Ad from Automobile Trade Journal, Feb. 1912

 

 

Lots of Progress in July 2016

A lot was accomplished during July of 2016. After Tori & I got the axles back on the car, I added in the transmission, which I have yet to open or otherwise mess with, other than exterior cleaning.

The transmission goes back in on July 17, 2016

Then I reconnected the drive shaft & universal joint to the back of the transmission. Unbeknownst to us at the time — the entire drive shaft assembly including the differential case had been seriously messed with at some point and was put into the car UPSIDE DOWN.

The drive shaft tube and entire interior differential gearing is all UPSIDE DOWN. The car came to us that way.

My Dad, Vince, came down from Fresno to help re-install the engine on July 27, 2016.

My Dad helped install the engine.

Later in the day, I removed the oil pan to inspect the crank shaft, rod caps and anything else that might look amiss or wrong.

Oil pan, after a bit of cleaning

Crank showing blue silicone sealant towards the front seal and #1 & #4 rods in down position. Note rod caps and main bearings are held down with 4 bolts each.
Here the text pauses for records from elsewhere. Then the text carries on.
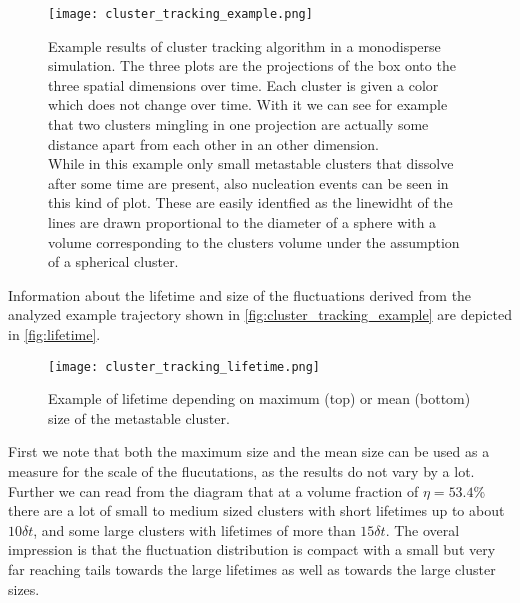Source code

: \begin{figure}[h]
\centering
\texttt{[image: cluster\_tracking\_example.png]}
\caption[Individual cluster tracking example]{Example results of cluster tracking algorithm in a monodisperse simulation. The three plots are the projections of the box onto the three spatial dimensions over time. Each cluster is given a color which does not change over time. With it we can see for example that two clusters mingling in one projection are actually some distance apart from each other in an other dimension.\\
While in this example only small metastable clusters that dissolve after some time are present, also nucleation events can be seen in this kind of plot. These are easily identfied as the linewidht of the lines are drawn proportional to the diameter of a sphere with a volume corresponding to the clusters volume under the assumption of a spherical cluster.}
\label{fig:cluster_tracking_example}
\end{figure}

Information about the lifetime and size of the fluctuations derived from the analyzed example trajectory shown in \autoref{fig:cluster_tracking_example} are depicted in \autoref{fig:lifetime}.
\begin{figure}[h]
\centering
\texttt{[image: cluster\_tracking\_lifetime.png]}
\caption[Example for correlation between a unstable cluster's size and lifetime]{Example of lifetime depending on  maximum (top) or mean (bottom) size of the metastable cluster. }
\label{fig:lifetime}
\end{figure}
First we note that both the maximum size and the mean size can be used as a measure for the scale of the flucutations, as the results do not vary by a lot. Further we can read from the diagram that at a volume fraction of $\eta = 53.4\%$ there are a lot of small to medium sized clusters with short lifetimes up to about $10 \delta t$, and some large clusters with lifetimes of more than $15 \delta t$. The overal impression is that the fluctuation distribution is compact with a small but very far reaching tails towards the large lifetimes as well as towards the large cluster sizes.
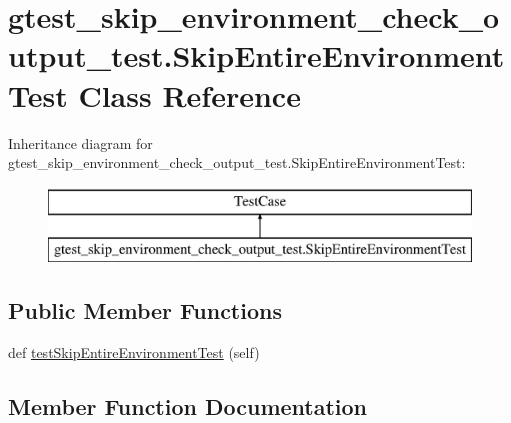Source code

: \hypertarget{classgtest__skip__environment__check__output__test_1_1_skip_entire_environment_test}{}\section{gtest\+\_\+skip\+\_\+environment\+\_\+check\+\_\+output\+\_\+test.\+Skip\+Entire\+Environment\+Test Class Reference}
\label{classgtest__skip__environment__check__output__test_1_1_skip_entire_environment_test}
Inheritance diagram for gtest\+\_\+skip\+\_\+environment\+\_\+check\+\_\+output\+\_\+test.\+Skip\+Entire\+Environment\+Test\+:\begin{figure}[H]
\begin{center}
\leavevmode
\includegraphics[height=2.000000cm]{df/df4/classgtest__skip__environment__check__output__test_1_1_skip_entire_environment_test}
\end{center}
\end{figure}
\subsection*{Public Member Functions}
\begin{DoxyCompactItemize}
\item 
def \mbox{\hyperlink{classgtest__skip__environment__check__output__test_1_1_skip_entire_environment_test_a9268ce42dc9a4382dc7da903b79061ce}{test\+Skip\+Entire\+Environment\+Test}} (self)
\end{DoxyCompactItemize}


\subsection{Member Function Documentation}
\mbox{\label{classgtest__skip__environment__check__output__test_1_1_skip_entire_environment_test_a9268ce42dc9a4382dc7da903b79061ce}} 
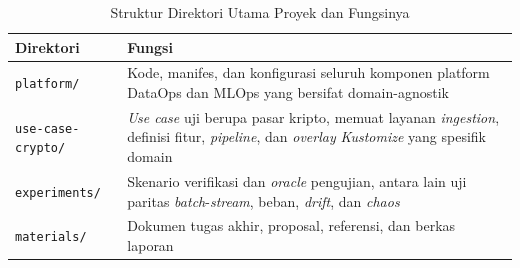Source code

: \begin{table}[!htb]
\centering
\caption{Struktur Direktori Utama Proyek dan Fungsinya}
\label{tab:struktur-direktori}
\footnotesize
\setlength{\tabcolsep}{3pt}
\begin{tabular}{|>{\raggedright\arraybackslash}m{3.1cm}|>{\raggedright\arraybackslash}m{10.4cm}|}
\hline
\centering\arraybackslash\textbf{Direktori} & \centering\arraybackslash\textbf{Fungsi} \\
\hline
\texttt{platform/} & Kode, manifes, dan konfigurasi seluruh komponen platform DataOps dan MLOps yang bersifat domain-agnostik \\
\hline
\texttt{use-case-crypto/} & \textit{Use case} uji berupa pasar kripto, memuat layanan \textit{ingestion}, definisi fitur, \textit{pipeline}, dan \textit{overlay} \textit{Kustomize} yang spesifik domain \\
\hline
\texttt{experiments/} & Skenario verifikasi dan \textit{oracle} pengujian, antara lain uji paritas \textit{batch}-\textit{stream}, beban, \textit{drift}, dan \textit{chaos} \\
\hline
\texttt{materials/} & Dokumen tugas akhir, proposal, referensi, dan berkas laporan \\
\hline
\end{tabular}
\end{table}
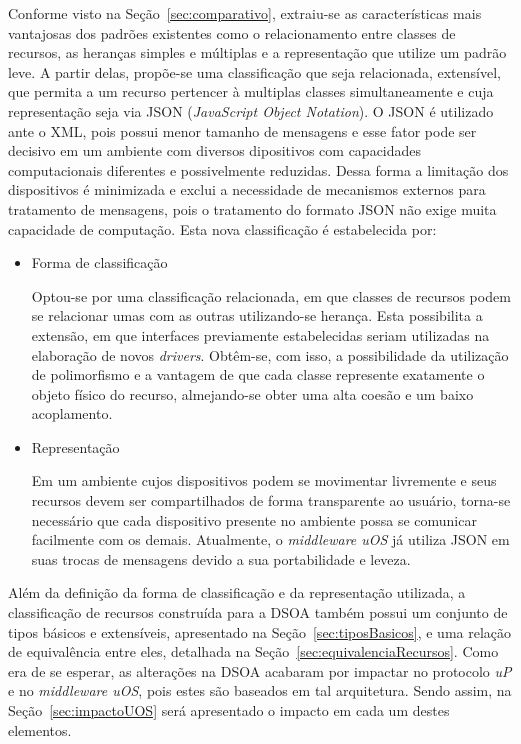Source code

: Conforme visto na Seção~\ref{sec:comparativo}, extraiu-se as características mais vantajosas dos padrões existentes como o relacionamento entre classes de recursos, as heranças simples e múltiplas e a representação que utilize um padrão leve. A partir delas, propõe-se uma classificação que seja relacionada, extensível, que permita a um recurso pertencer à multiplas classes simultaneamente e cuja representação seja via JSON (\emph{JavaScript Object Notation}). O JSON é utilizado ante o XML, pois possui menor tamanho de mensagens e esse fator pode ser decisivo em um ambiente com diversos dipositivos com capacidades computacionais diferentes e possivelmente reduzidas. Dessa forma a limitação dos dispositivos é minimizada e exclui a necessidade de mecanismos externos para tratamento de mensagens, pois o tratamento do formato JSON não exige muita capacidade de computação. Esta nova classificação é estabelecida por:

\begin{itemize}
	\item Forma de classificação

	Optou-se por uma classificação relacionada, em que classes de recursos podem se relacionar umas com as outras utilizando-se herança. Esta possibilita a extensão, em que interfaces previamente estabelecidas seriam utilizadas na elaboração de novos \emph{drivers}. Obtêm-se, com isso, a possibilidade da utilização de polimorfismo e a vantagem de que cada classe represente exatamente o objeto físico do recurso, almejando-se obter uma alta coesão e um baixo acoplamento.

	\item Representação

	Em um ambiente cujos dispositivos podem se movimentar livremente e seus recursos devem ser compartilhados de forma transparente ao usuário, torna-se necessário que cada dispositivo presente no ambiente possa se comunicar facilmente com os demais. Atualmente, o \emph{middleware uOS} já utiliza JSON em suas trocas de mensagens devido a sua portabilidade e leveza.
\end{itemize}

Além da definição da forma de classificação e da representação utilizada, a classificação de recursos construída para a DSOA também possui um conjunto de tipos básicos e extensíveis, apresentado na Seção~\ref{sec:tiposBasicos}, e uma relação de equivalência entre eles, detalhada na Seção~\ref{sec:equivalenciaRecursos}. Como era de se esperar, as alterações na DSOA acabaram por impactar no protocolo \emph{uP} e no \emph{middleware uOS}, pois estes são baseados em tal arquitetura. Sendo assim, na Seção~\ref{sec:impactoUOS} será apresentado o impacto em cada um destes elementos.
Nothing seemed obviously wrong or loose. Just inside the oil pan was an interior splash pan which was part of the same oil pan casting (aluminum) positioned so that the crank throws would splash through oil as the engine rotated, with the oil pump pick-up line in the sump below.

Photo from under the car showing oil pan sump pickup line.

Photo shows rod #4 with oil pump drive / cam lobe top center of picture.

Dad points out the splash tray portion of the oil pan casting.

With the engine in, it was time to re-install the leather cone clutch and front universal joint.

Leather cone clutch goes back into fly wheel.

Brake & clutch pedals are already in and the last bolt goes into the universal joint.

By July 31, 2016, I had also attached the water jacket cover, water pump, spark plug & acetylene injector plugs, exhaust manifold & exhaust pipe and temporarily attache the steering column & steering wheel.

July 31, 2016

July 30, 2016

It’s starting to look like a car again.